Your goal: Scan the data for "Interactables" and copy each matching line.

Data:

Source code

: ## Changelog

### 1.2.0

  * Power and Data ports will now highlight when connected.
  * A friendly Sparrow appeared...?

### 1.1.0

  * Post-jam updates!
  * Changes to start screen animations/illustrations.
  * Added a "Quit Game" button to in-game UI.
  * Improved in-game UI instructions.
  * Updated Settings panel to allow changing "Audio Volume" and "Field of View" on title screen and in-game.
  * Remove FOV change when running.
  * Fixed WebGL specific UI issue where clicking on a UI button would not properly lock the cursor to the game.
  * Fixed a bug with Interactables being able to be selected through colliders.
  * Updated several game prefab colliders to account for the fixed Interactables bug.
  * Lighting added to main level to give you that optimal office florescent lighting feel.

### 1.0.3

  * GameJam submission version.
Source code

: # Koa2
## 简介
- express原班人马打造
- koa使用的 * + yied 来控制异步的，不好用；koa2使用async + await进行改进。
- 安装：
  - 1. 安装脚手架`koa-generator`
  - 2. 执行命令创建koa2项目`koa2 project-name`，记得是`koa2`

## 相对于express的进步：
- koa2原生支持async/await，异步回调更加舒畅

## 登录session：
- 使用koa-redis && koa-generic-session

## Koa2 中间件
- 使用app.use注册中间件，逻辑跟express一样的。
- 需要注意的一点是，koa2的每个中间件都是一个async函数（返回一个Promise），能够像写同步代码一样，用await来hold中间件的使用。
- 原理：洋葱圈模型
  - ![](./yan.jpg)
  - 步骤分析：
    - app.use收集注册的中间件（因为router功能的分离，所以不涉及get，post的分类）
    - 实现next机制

Solution to the problem:
  * Fixed a bug with Interactables being able to be selected through colliders.
  * Updated several game prefab colliders to account for the fixed Interactables bug.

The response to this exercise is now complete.